Quantum Computing Enters 2018 Like It Is 1968

The quantum computing competitive landscape continues to heat up in early 2018. But today’s quantum computing landscape looks a lot like the semiconductor landscape 50 years ago.

The silicon-based integrated circuit (IC) entered its “medium-scale” integration phase in 1968. Transistor counts ballooned from ten transistors on a chip to hundreds of transistors on a chip within a few short years. After a while, there were thousands of transistors on a chip, then tens of thousands, and now we have, fifty years later, tens of billions.

Quantum computing is a practical application of quantum physics using individual subatomic particles chilled to millikelvin temperatures as compute elements. These subatomic compute elements are called “qubits.” Qubits can be manufactured with CMOS technologies, like standard ICs. But the interconnect, control, and sensor circuits needed to manipulate and coordinate an increasing number of qubits in the intensely cold operating environment of a quantum computer require new science and technology development.

IBM 16-qubit processor (Source: IBM)

Quantum computing is currently enjoying its double-digit qubit era. In 2017, we saw a chip with 20 general-purpose physical qubits, and in 2018 I think we’ll see chips with over 50 general-purpose qubits. But the first mass-market general-purpose quantum computers will be built from thousands of logical qubits. Logical qubits are fault-tolerant, with error detection and eventually error correction. Thousands of logical qubits translates into at least tens of thousands of physical qubits, depending on the physical qubit architecture perhaps orders of magnitude more.

IBM’s quantum computer I/O subsystem for getting electrical signals in and out of a millikelvin liquid helium bath (Source: TIRIAS Research)

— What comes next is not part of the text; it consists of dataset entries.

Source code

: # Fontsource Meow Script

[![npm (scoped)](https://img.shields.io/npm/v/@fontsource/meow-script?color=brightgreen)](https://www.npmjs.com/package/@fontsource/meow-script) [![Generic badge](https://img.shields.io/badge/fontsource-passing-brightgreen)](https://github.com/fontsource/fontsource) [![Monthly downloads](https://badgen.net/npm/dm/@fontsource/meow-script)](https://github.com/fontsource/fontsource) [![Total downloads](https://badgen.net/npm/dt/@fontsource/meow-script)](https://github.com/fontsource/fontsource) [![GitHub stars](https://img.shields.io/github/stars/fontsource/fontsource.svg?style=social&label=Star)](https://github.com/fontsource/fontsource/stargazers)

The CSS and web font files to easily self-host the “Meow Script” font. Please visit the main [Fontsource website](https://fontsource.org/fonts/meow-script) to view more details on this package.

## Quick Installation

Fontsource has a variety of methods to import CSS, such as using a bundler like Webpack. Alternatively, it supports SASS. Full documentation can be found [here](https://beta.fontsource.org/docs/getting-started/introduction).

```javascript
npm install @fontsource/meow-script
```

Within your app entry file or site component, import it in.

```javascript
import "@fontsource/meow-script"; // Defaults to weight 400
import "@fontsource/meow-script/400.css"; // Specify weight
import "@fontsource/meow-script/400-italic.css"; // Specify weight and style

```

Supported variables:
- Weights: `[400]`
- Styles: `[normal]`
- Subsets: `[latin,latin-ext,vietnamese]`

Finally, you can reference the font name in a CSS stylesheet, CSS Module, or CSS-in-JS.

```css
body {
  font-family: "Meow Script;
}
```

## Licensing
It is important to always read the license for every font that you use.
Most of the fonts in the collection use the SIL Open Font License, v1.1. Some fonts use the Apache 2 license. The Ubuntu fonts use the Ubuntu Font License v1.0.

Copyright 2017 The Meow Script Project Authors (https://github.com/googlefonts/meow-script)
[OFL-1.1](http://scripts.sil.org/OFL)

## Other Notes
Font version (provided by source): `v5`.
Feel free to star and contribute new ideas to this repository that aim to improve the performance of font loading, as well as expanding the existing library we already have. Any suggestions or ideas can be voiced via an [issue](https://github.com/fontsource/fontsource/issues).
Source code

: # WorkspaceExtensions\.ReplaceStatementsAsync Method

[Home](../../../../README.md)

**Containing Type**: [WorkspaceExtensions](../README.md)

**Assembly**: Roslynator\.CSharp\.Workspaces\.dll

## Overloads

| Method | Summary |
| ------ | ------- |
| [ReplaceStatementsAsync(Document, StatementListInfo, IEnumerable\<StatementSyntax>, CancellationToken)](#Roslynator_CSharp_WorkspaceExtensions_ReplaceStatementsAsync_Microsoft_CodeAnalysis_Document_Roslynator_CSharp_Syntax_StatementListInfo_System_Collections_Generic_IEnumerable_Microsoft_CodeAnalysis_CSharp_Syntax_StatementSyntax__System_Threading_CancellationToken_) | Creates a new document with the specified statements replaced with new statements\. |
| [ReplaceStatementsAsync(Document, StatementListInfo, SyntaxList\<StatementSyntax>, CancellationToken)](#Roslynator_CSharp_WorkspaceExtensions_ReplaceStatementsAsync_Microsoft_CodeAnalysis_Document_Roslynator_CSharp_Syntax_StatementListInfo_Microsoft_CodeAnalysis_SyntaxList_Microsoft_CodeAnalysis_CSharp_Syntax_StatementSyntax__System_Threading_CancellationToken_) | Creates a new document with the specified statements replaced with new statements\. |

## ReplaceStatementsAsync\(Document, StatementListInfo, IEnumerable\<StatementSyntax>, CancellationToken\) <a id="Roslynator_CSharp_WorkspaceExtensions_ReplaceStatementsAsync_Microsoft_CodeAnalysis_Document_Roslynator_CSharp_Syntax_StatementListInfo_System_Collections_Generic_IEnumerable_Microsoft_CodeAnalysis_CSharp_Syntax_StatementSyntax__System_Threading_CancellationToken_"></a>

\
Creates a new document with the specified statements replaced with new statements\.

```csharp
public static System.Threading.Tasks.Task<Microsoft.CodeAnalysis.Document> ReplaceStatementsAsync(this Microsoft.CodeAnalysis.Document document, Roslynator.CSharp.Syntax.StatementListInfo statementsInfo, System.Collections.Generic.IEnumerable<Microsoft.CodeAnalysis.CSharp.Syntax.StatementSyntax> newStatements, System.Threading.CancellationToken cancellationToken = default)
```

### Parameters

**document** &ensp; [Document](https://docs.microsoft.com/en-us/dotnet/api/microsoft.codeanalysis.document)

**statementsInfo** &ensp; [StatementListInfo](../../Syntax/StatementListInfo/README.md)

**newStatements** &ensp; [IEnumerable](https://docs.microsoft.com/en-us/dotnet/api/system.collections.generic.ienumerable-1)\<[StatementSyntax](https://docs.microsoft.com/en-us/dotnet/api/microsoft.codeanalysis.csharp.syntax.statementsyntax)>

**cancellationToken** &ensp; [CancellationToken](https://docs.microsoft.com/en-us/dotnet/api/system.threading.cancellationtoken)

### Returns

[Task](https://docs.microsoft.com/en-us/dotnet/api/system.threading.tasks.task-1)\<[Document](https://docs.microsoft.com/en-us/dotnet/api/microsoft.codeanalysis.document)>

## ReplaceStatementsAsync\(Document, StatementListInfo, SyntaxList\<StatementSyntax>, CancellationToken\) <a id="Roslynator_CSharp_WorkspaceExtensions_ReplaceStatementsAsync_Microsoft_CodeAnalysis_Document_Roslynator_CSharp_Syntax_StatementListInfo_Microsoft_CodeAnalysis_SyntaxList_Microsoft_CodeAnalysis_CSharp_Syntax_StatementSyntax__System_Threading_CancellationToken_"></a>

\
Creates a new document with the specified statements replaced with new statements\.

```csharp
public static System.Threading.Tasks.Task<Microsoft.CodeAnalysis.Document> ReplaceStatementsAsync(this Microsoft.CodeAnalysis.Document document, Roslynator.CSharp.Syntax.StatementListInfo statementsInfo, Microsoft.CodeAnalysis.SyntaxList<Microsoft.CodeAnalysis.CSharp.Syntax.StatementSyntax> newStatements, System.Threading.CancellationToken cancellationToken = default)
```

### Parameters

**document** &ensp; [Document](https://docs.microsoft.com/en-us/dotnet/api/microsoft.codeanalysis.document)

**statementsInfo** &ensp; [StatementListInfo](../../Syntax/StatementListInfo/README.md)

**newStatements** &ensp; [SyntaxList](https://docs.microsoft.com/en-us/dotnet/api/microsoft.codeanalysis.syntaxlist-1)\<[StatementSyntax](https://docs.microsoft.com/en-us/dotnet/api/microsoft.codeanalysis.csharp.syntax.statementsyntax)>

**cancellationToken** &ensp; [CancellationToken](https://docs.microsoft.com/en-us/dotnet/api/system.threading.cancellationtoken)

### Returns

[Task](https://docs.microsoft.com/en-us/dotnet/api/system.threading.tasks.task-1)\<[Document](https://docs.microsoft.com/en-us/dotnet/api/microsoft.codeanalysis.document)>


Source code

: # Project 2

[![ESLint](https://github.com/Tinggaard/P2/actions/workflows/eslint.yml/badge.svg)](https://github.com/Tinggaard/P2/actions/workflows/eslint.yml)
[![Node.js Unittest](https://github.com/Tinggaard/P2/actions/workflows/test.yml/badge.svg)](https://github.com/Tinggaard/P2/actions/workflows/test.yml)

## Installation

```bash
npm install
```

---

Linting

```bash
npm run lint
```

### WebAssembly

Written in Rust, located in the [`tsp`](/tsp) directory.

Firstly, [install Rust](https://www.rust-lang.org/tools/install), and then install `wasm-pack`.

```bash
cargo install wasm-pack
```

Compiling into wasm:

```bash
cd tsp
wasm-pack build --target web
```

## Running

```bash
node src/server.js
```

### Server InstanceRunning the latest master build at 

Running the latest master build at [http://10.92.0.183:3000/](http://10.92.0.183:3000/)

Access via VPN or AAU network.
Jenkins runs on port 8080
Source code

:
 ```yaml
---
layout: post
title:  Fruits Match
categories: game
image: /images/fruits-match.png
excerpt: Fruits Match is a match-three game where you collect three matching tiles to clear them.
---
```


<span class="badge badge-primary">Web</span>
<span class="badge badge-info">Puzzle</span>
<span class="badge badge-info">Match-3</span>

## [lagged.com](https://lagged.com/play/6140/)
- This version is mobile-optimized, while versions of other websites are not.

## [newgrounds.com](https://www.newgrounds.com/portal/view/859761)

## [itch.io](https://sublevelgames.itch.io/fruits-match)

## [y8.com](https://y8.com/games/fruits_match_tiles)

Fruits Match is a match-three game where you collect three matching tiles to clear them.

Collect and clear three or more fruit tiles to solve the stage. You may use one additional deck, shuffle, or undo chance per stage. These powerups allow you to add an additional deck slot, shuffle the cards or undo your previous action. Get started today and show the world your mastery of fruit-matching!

As it is, evolving from tens to hundreds of physical qubits could take a while; from hundreds to thousands will take longer. Experts agree that a commercially deployable quantum computer with thousands of logical qubits is over a decade away, and possibly over two decades away. “Quantum supremacy” will not be a thing for a long while yet. Meanwhile, many vendors are making compelling progress.

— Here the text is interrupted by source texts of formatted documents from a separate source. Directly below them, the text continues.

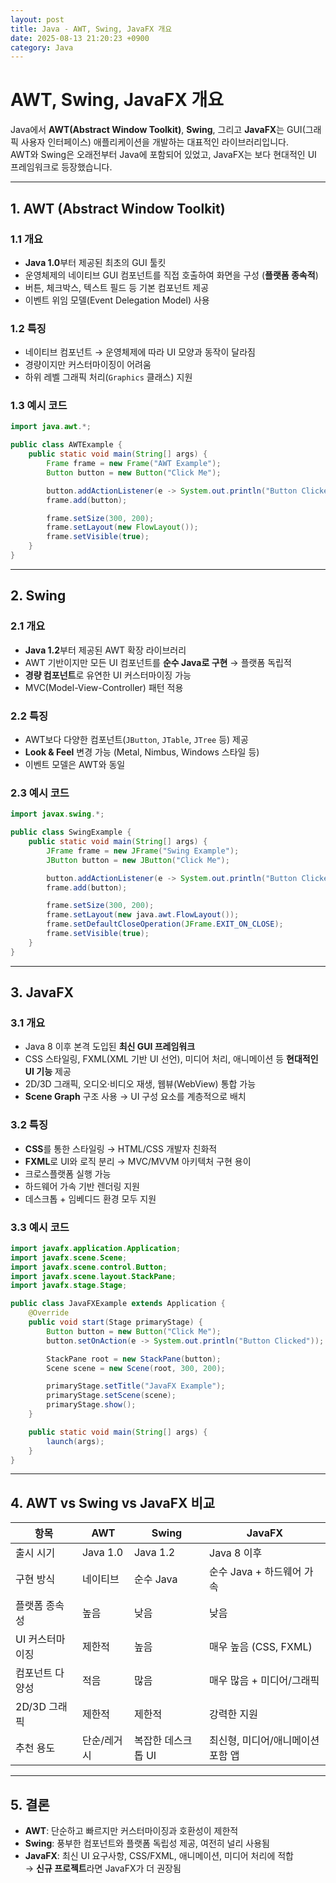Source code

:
 ```yaml
---
layout: post
title: Java - AWT, Swing, JavaFX 개요
date: 2025-08-13 21:20:23 +0900
category: Java
---
```

# AWT, Swing, JavaFX 개요

Java에서 **AWT(Abstract Window Toolkit)**, **Swing**, 그리고 **JavaFX**는 GUI(그래픽 사용자 인터페이스) 애플리케이션을 개발하는 대표적인 라이브러리입니다.  
AWT와 Swing은 오래전부터 Java에 포함되어 있었고, JavaFX는 보다 현대적인 UI 프레임워크로 등장했습니다.

---

## 1. AWT (Abstract Window Toolkit)

### 1.1 개요
- **Java 1.0**부터 제공된 최초의 GUI 툴킷
- 운영체제의 네이티브 GUI 컴포넌트를 직접 호출하여 화면을 구성 (**플랫폼 종속적**)
- 버튼, 체크박스, 텍스트 필드 등 기본 컴포넌트 제공
- 이벤트 위임 모델(Event Delegation Model) 사용

### 1.2 특징
- 네이티브 컴포넌트 → 운영체제에 따라 UI 모양과 동작이 달라짐
- 경량이지만 커스터마이징이 어려움
- 하위 레벨 그래픽 처리(`Graphics` 클래스) 지원

### 1.3 예시 코드
```java
import java.awt.*;

public class AWTExample {
    public static void main(String[] args) {
        Frame frame = new Frame("AWT Example");
        Button button = new Button("Click Me");

        button.addActionListener(e -> System.out.println("Button Clicked"));
        frame.add(button);

        frame.setSize(300, 200);
        frame.setLayout(new FlowLayout());
        frame.setVisible(true);
    }
}
```

---

## 2. Swing

### 2.1 개요
- **Java 1.2**부터 제공된 AWT 확장 라이브러리
- AWT 기반이지만 모든 UI 컴포넌트를 **순수 Java로 구현** → 플랫폼 독립적
- **경량 컴포넌트**로 유연한 UI 커스터마이징 가능
- MVC(Model-View-Controller) 패턴 적용

### 2.2 특징
- AWT보다 다양한 컴포넌트(`JButton`, `JTable`, `JTree` 등) 제공
- **Look & Feel** 변경 가능 (Metal, Nimbus, Windows 스타일 등)
- 이벤트 모델은 AWT와 동일

### 2.3 예시 코드
```java
import javax.swing.*;

public class SwingExample {
    public static void main(String[] args) {
        JFrame frame = new JFrame("Swing Example");
        JButton button = new JButton("Click Me");

        button.addActionListener(e -> System.out.println("Button Clicked"));
        frame.add(button);

        frame.setSize(300, 200);
        frame.setLayout(new java.awt.FlowLayout());
        frame.setDefaultCloseOperation(JFrame.EXIT_ON_CLOSE);
        frame.setVisible(true);
    }
}
```

---

## 3. JavaFX

### 3.1 개요
- Java 8 이후 본격 도입된 **최신 GUI 프레임워크**
- CSS 스타일링, FXML(XML 기반 UI 선언), 미디어 처리, 애니메이션 등 **현대적인 UI 기능** 제공
- 2D/3D 그래픽, 오디오·비디오 재생, 웹뷰(WebView) 통합 가능
- **Scene Graph** 구조 사용 → UI 구성 요소를 계층적으로 배치

### 3.2 특징
- **CSS**를 통한 스타일링 → HTML/CSS 개발자 친화적
- **FXML**로 UI와 로직 분리 → MVC/MVVM 아키텍처 구현 용이
- 크로스플랫폼 실행 가능
- 하드웨어 가속 기반 렌더링 지원
- 데스크톱 + 임베디드 환경 모두 지원

### 3.3 예시 코드
```java
import javafx.application.Application;
import javafx.scene.Scene;
import javafx.scene.control.Button;
import javafx.scene.layout.StackPane;
import javafx.stage.Stage;

public class JavaFXExample extends Application {
    @Override
    public void start(Stage primaryStage) {
        Button button = new Button("Click Me");
        button.setOnAction(e -> System.out.println("Button Clicked"));

        StackPane root = new StackPane(button);
        Scene scene = new Scene(root, 300, 200);

        primaryStage.setTitle("JavaFX Example");
        primaryStage.setScene(scene);
        primaryStage.show();
    }

    public static void main(String[] args) {
        launch(args);
    }
}
```

---

## 4. AWT vs Swing vs JavaFX 비교

| 항목 | AWT | Swing | JavaFX |
|------|-----|-------|--------|
| 출시 시기 | Java 1.0 | Java 1.2 | Java 8 이후 |
| 구현 방식 | 네이티브 | 순수 Java | 순수 Java + 하드웨어 가속 |
| 플랫폼 종속성 | 높음 | 낮음 | 낮음 |
| UI 커스터마이징 | 제한적 | 높음 | 매우 높음 (CSS, FXML) |
| 컴포넌트 다양성 | 적음 | 많음 | 매우 많음 + 미디어/그래픽 |
| 2D/3D 그래픽 | 제한적 | 제한적 | 강력한 지원 |
| 추천 용도 | 단순/레거시 | 복잡한 데스크톱 UI | 최신형, 미디어/애니메이션 포함 앱 |

---

## 5. 결론
- **AWT**: 단순하고 빠르지만 커스터마이징과 호환성이 제한적
- **Swing**: 풍부한 컴포넌트와 플랫폼 독립성 제공, 여전히 널리 사용됨
- **JavaFX**: 최신 UI 요구사항, CSS/FXML, 애니메이션, 미디어 처리에 적합  
  → **신규 프로젝트**라면 JavaFX가 더 권장됨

Here’s a scorecard for quantum computing in early 2018. It’s in a rapid expansion phase, but when the numbers are small, rapid growth is easy.

Under The Hood Of Quantum Systems

IBM and Rigetti both introduced capable general-purpose cloud-based quantum computers for public and limited access use (20- and 19-qubit systems, respectively), each with a full-stack software development toolkit (devkit). NTT introduced its cloud-based quantum dot and photonics-based architecture, with its full-stack devkit. Microsoft and Google introduced their general-purpose quantum computing R&D programs along with full-stack devkits and simulators but have not yet publicly demonstrated hardware. Intel is showing prototype chips, but has not demonstrated them yet. IonQ, Quantum Circuits, and RIKEN are investing in hardware development but have not shown their work yet. And yet, only two companies are selling dedicated systems for customer on premise use that can arguably be called quantum computers: D-Wave’s quantum annealing architecture and Atos’s dedicated quantum simulator.

D-Wave and NTT implement 2,048 physical qubits, though they use completely different technologies to do so, and their systems do not show full general-purpose quantum computing capabilities. Their architectures are suitable for solving some problems in optimization, molecular dynamics, and even deep learning training and inference tasks.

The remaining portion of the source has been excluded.